*INSTRUCTIONS TO FOLLOW*
Lines with "like": pull these out of the listing below.

*EXTRACTED RECORDS*
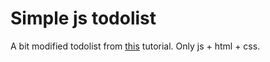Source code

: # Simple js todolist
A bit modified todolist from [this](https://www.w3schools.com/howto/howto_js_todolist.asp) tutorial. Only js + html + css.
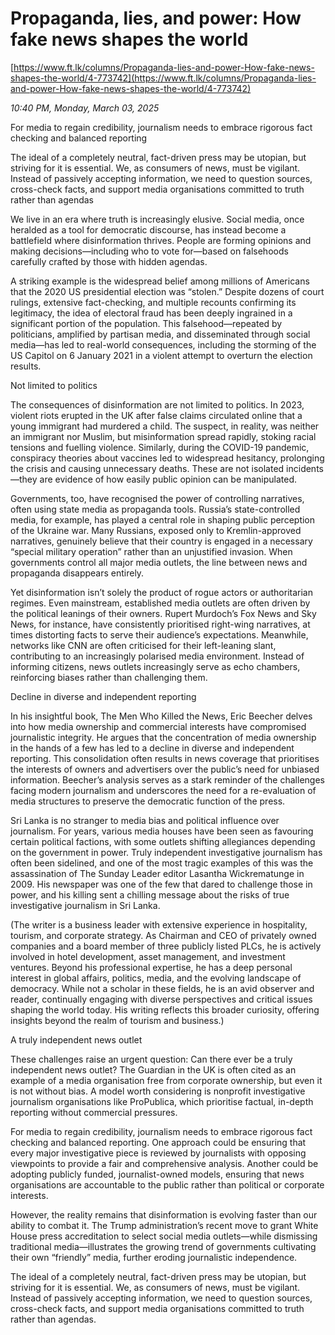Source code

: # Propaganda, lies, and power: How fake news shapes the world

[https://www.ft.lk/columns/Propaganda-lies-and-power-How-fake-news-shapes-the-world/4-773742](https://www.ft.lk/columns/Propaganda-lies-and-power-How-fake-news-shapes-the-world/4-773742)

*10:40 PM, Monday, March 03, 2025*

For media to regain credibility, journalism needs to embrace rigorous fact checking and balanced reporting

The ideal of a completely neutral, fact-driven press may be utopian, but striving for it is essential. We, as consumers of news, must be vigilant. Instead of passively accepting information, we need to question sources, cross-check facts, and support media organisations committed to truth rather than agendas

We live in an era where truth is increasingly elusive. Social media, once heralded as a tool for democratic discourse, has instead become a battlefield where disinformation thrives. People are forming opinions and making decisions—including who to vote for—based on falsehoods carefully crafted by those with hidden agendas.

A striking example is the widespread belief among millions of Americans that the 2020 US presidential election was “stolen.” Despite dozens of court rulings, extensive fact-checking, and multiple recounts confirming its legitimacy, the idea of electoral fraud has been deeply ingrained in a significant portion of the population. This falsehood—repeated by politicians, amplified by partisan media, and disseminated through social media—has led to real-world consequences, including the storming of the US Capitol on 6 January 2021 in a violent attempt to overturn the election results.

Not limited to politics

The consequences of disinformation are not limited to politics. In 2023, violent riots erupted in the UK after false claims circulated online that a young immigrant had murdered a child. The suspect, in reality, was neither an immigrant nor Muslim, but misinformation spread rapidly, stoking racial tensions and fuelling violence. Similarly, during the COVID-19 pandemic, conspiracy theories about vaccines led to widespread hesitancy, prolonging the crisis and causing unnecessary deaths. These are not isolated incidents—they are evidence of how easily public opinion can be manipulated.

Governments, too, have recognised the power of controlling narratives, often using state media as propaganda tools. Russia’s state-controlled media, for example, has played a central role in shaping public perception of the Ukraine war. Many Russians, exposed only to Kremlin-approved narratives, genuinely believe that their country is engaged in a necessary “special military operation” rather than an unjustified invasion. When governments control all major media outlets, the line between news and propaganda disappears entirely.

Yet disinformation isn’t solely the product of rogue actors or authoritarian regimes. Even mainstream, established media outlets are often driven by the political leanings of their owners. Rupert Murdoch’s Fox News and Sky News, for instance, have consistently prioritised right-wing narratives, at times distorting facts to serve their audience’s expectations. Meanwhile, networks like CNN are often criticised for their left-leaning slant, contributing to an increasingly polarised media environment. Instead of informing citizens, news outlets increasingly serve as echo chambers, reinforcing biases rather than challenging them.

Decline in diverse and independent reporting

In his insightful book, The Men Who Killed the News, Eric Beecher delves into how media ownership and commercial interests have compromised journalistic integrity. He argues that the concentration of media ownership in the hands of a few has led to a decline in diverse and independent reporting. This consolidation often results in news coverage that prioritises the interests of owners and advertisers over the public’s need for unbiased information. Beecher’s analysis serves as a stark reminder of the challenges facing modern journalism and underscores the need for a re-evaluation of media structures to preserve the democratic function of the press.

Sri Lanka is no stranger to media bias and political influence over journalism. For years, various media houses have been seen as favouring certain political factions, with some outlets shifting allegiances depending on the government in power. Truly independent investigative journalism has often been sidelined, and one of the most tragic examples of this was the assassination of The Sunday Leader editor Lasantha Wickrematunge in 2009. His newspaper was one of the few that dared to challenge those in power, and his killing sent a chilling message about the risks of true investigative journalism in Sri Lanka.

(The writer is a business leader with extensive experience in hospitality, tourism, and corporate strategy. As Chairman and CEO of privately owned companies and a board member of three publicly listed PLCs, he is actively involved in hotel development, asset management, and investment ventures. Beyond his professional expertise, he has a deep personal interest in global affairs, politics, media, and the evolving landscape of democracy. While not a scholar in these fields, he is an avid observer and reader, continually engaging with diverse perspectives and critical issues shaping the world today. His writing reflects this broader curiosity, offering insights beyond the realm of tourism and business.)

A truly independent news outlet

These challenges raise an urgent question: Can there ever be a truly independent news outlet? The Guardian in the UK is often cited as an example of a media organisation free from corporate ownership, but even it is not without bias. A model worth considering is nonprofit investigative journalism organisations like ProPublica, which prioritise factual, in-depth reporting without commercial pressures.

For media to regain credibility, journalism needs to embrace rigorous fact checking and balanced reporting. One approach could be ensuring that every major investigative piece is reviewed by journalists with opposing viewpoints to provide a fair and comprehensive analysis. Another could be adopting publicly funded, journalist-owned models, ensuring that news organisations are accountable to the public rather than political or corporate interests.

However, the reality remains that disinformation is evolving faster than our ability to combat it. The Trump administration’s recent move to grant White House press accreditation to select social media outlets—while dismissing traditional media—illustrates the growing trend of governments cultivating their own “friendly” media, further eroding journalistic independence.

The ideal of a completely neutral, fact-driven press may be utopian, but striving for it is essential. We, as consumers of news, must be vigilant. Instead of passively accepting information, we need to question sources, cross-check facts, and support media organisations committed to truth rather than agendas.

*WRITTEN RESPONSE*
Yet disinformation isn’t solely the product of rogue actors or authoritarian regimes. Even mainstream, established media outlets are often driven by the political leanings of their owners. Rupert Murdoch’s Fox News and Sky News, for instance, have consistently prioritised right-wing narratives, at times distorting facts to serve their audience’s expectations. Meanwhile, networks like CNN are often criticised for their left-leaning slant, contributing to an increasingly polarised media environment. Instead of informing citizens, news outlets increasingly serve as echo chambers, reinforcing biases rather than challenging them.
These challenges raise an urgent question: Can there ever be a truly independent news outlet? The Guardian in the UK is often cited as an example of a media organisation free from corporate ownership, but even it is not without bias. A model worth considering is nonprofit investigative journalism organisations like ProPublica, which prioritise factual, in-depth reporting without commercial pressures.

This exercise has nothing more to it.